Absolutely! You can use silken tofu for a nut-free alternative or hemp seeds for added nutrition.

Is this recipe gluten-free?
Yes, just choose gluten-free pasta to keep it friendly for those avoiding gluten.

What can I use instead of nutritional yeast?
If you don’t have it on hand, try adding a little dairy-free cream cheese or some miso for a cheesy flavor twist.

Can I add protein to this dish?
Yes, feel free to toss in some cooked chickpeas or tofu for a protein boost!

Final Thoughts

There you have it! Your journey to make the most delicious Creamy Vegan Sun-Dried Tomato Pasta is just a whisk away. I hope this dish brings the same warmth and joy to your table as it does to mine. Remember, cooking is all about love and creativity—don’t be afraid to stir in a little passion! Enjoy each bite and embrace the cozy kitchen vibes. Until next time, happy cooking, friends! 💖

End with a sprinkle of joy and a flourish of creativity!

Creamy Vegan Sun-Dried Tomato Pasta

A creamy, flavorful pasta dish featuring sun-dried tomatoes and cashew cream, perfect for a quick and delicious meal.
Prep Time 10 minutes
Cook Time 20 minutes
Total Time 30 minutes
Servings: 4 servings
Course: Dinner, Main Course
Cuisine: Italian, Vegan
Calories: 320

Ingredients
  

Pasta
  • 8 oz pasta (your choice) Choose your favorite type, such as penne, spaghetti, or fusilli.
Creamy Sauce
  • 1 cup cashews, soaked Soak for at least 2 hours for creaminess.
  • 1/2 cup sun-dried tomatoes, oil-packed or dry If using dry, soak briefly before blending.
  • 1 cup vegetable broth Store-bought or homemade variety enhances richness.
  • 2 tablespoons nutritional yeast Adds a cheesy flavor without dairy.
  • 2 cloves garlic Rich in flavor, don’t skip this ingredient.
  • to taste none salt Adjust depending on preference.
For Serving
  • to taste none fresh basil, for garnish Adds freshness.
  • to taste none vegan parmesan, for serving Sprinkle on top for a cheesy finish.
  • to taste none red pepper flakes, for serving Optional for heat.

Method
 

Cook the Pasta
  1. Cook the pasta according to package instructions until al dente; drain and set aside.
Blend the Sauce
  1. In a blender, combine soaked cashews, sun-dried tomatoes, vegetable broth, nutritional yeast, garlic, and salt.
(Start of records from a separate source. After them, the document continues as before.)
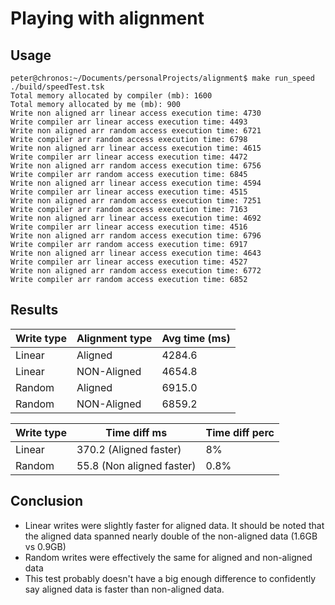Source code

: # Playing with alignment

## Usage

```
peter@chronos:~/Documents/personalProjects/alignment$ make run_speed
./build/speedTest.tsk
Total memory allocated by compiler (mb): 1600
Total memory allocated by me (mb): 900
Write non aligned arr linear access execution time: 4730
Write compiler arr linear access execution time: 4493
Write non aligned arr random access execution time: 6721
Write compiler arr random access execution time: 6798
Write non aligned arr linear access execution time: 4615
Write compiler arr linear access execution time: 4472
Write non aligned arr random access execution time: 6756
Write compiler arr random access execution time: 6845
Write non aligned arr linear access execution time: 4594
Write compiler arr linear access execution time: 4515
Write non aligned arr random access execution time: 7251
Write compiler arr random access execution time: 7163
Write non aligned arr linear access execution time: 4692
Write compiler arr linear access execution time: 4516
Write non aligned arr random access execution time: 6796
Write compiler arr random access execution time: 6917
Write non aligned arr linear access execution time: 4643
Write compiler arr linear access execution time: 4527
Write non aligned arr random access execution time: 6772
Write compiler arr random access execution time: 6852
```

## Results

| Write type | Alignment type | Avg time (ms) |
| --- | --- | --- |
| Linear | Aligned |  4284.6 |
| Linear | NON-Aligned |  4654.8 |
| Random | Aligned |  6915.0 |
| Random | NON-Aligned |  6859.2 |

| Write type | Time diff ms | Time diff perc |
| --- | --- | --- |
| Linear | 370.2 (Aligned faster) | 8% |
| Random | 55.8 (Non aligned faster) | 0.8% |

## Conclusion

- Linear writes were slightly faster for aligned data. It should be noted that the aligned data spanned nearly double of the non-aligned data (1.6GB vs 0.9GB)
- Random writes were effectively the same for aligned and non-aligned data
- This test probably doesn't have a big enough difference to confidently say aligned data is faster than non-aligned data.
Blend until smooth and creamy.
Combine and Toss
  1. In a skillet over medium heat, combine the creamy sauce with the cooked pasta and toss to coat.
Serve & Garnish
  1. Serve warm, garnished with fresh basil, a sprinkle of vegan parmesan, and a pinch of red pepper flakes.

Notes

Make-ahead: Prepare the creamy sauce up to 3 days in advance and store in the fridge. Leftovers can be used in veggie bakes or transformed into new dishes.